Przywódcy Polski, Francji i Włoch w marszu z Tunezyjczykami przeciwko terroryzmowi
Kilkadziesiąt tysięcy osób zaopatrzonych w czerwono-białe flagi Tunezji wyszło w niedzielę na główny bulwar stolicy kraju, by wyrazić solidarny sprzeciw wobec terroryzmu. Zebrani chcieli jednocześnie upamiętnić ofiary zamachu z 18 marca 2015 r. W zamachu zginęły 23 osoby, w tym trzech turystów z Polski.
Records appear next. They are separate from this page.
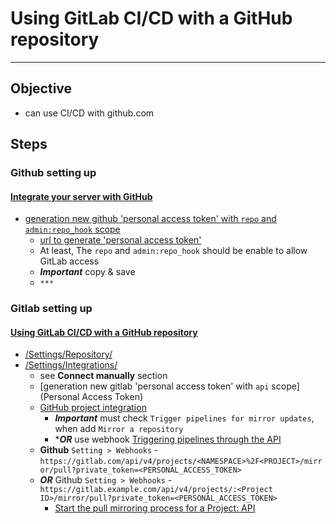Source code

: # Using GitLab CI/CD with a GitHub repository

---

## Objective

- can use CI/CD with github.com

## Steps

### Github setting up

#### [Integrate your server with GitHub](https://docs.gitlab.com/ee/integration/github.html)

- [generation new github 'personal access token' with `repo` and `admin:repo_hook` scope](https://github.com/settings/tokens/new)
  - [url to generate 'personal access token'](https://github.com/settings/tokens/new)
  - At least, The `repo` and `admin:repo_hook` should be enable to allow GitLab access
  - ***Important*** copy & save
  - `***`

### Gitlab setting up

#### [Using GitLab CI/CD with a GitHub repository](https://docs.gitlab.com/ee/ci/ci_cd_for_external_repos/github_integration.html)

- [<project>/Settings/Repository/<Mirror a repository>](https://docs.gitlab.com/ee/workflow/repository_mirroring.html#pulling-from-a-remote-repository)
- [<project>/Settings/Integrations/<Github>](https://docs.gitlab.com/ee/ci/ci_cd_for_external_repos/github_integration.html)
  - see **Connect manually** section
  - [generation new gitlab 'personal access token' with `api` scope](Personal Access Token)
  - [GitHub project integration](https://docs.gitlab.com/ee/user/project/integrations/github.html)
    - ***Important*** must check `Trigger pipelines for mirror updates`, when add `Mirror a repository`
    - ****OR*** use webhook [Triggering pipelines through the API](https://docs.gitlab.com/ee/ci/triggers/)
  - **Github** `Setting > Webhooks` - `https://gitlab.com/api/v4/projects/<NAMESPACE>%2F<PROJECT>/mirror/pull?private_token=<PERSONAL_ACCESS_TOKEN>`
  - ***OR*** Github `Setting > Webhooks` - `https://gitlab.example.com/api/v4/projects/:<Project ID>/mirror/pull?private_token=<PERSONAL_ACCESS_TOKEN>`
    - [Start the pull mirroring process for a Project: API](https://docs.gitlab.com/ee/api/projects.html#start-the-pull-mirroring-process-for-a-project-starter)
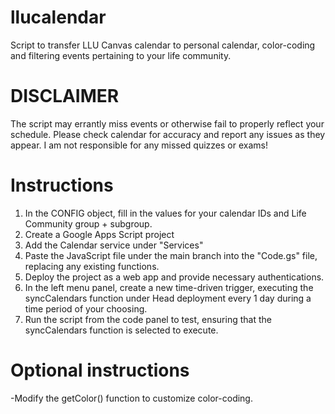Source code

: # llucalendar
Script to transfer LLU Canvas calendar to personal calendar, color-coding and filtering events pertaining to your life community.

# DISCLAIMER
The script may errantly miss events or otherwise fail to properly reflect your schedule. Please check calendar for accuracy and report any issues as they appear. I am not responsible for any missed quizzes or exams!

# Instructions
1) In the CONFIG object, fill in the values for your calendar IDs and Life Community group + subgroup.
2) Create a Google Apps Script project
3) Add the Calendar service under "Services"
4) Paste the JavaScript file under the main branch into the "Code.gs" file, replacing any existing functions.
5) Deploy the project as a web app and provide necessary authentications.
6) In the left menu panel, create a new time-driven trigger, executing the syncCalendars function under Head deployment every 1 day during a time period of your choosing.
7) Run the script from the code panel to test, ensuring that the syncCalendars function is selected to execute.

# Optional instructions
-Modify the getColor() function to customize color-coding.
Na transparentach pojawiały się takie hasła jak „Tunezja mówi NIE ekstremizmowi i przemocy” czy „Świat jest Bardo”. Na czele marszu, obok przedstawicieli lokalnych władz, stanęli prezydenci Polski i Francji – Bronisław Komorowski i Francois Hollande – a także premier Włoch Matteo Renzi oraz palestyński prezydent Mahmoud Abbas.
Tunis. pic.twitter.com/S4cxpjJfIp
— Prezydent.pl (@prezydentpl) March 29, 2015
– Świat nie jest bezpieczny, ale dzięki solidarności z ofiarami i solidarności w walce ze złymi zjawiskami na świecie możemy czuć się trochę bezpieczniej – powiedział Komorowski na konferencji prasowej przed muzeum Bardo. Jak dodał, jego udział w marszu „jest sygnałem, że Polska uczestniczy w działaniach zmierzających do usuwania zagrożenia terrorystycznego i sama płaci za to cenę”.
Komorowski podkreślił, że Polska rozumie zaniepokojenie krajów europejskich tym, co dzieje się na południu, „skąd płynie zagrożenie terroryzmu”. – Chcielibyśmy również, żeby świat europejski dostrzegał również to co Polska dostrzega na co dzień, czyli zagrożenie dla świata Unii Europejskiej płynące ze wschodu – dodał prezydent.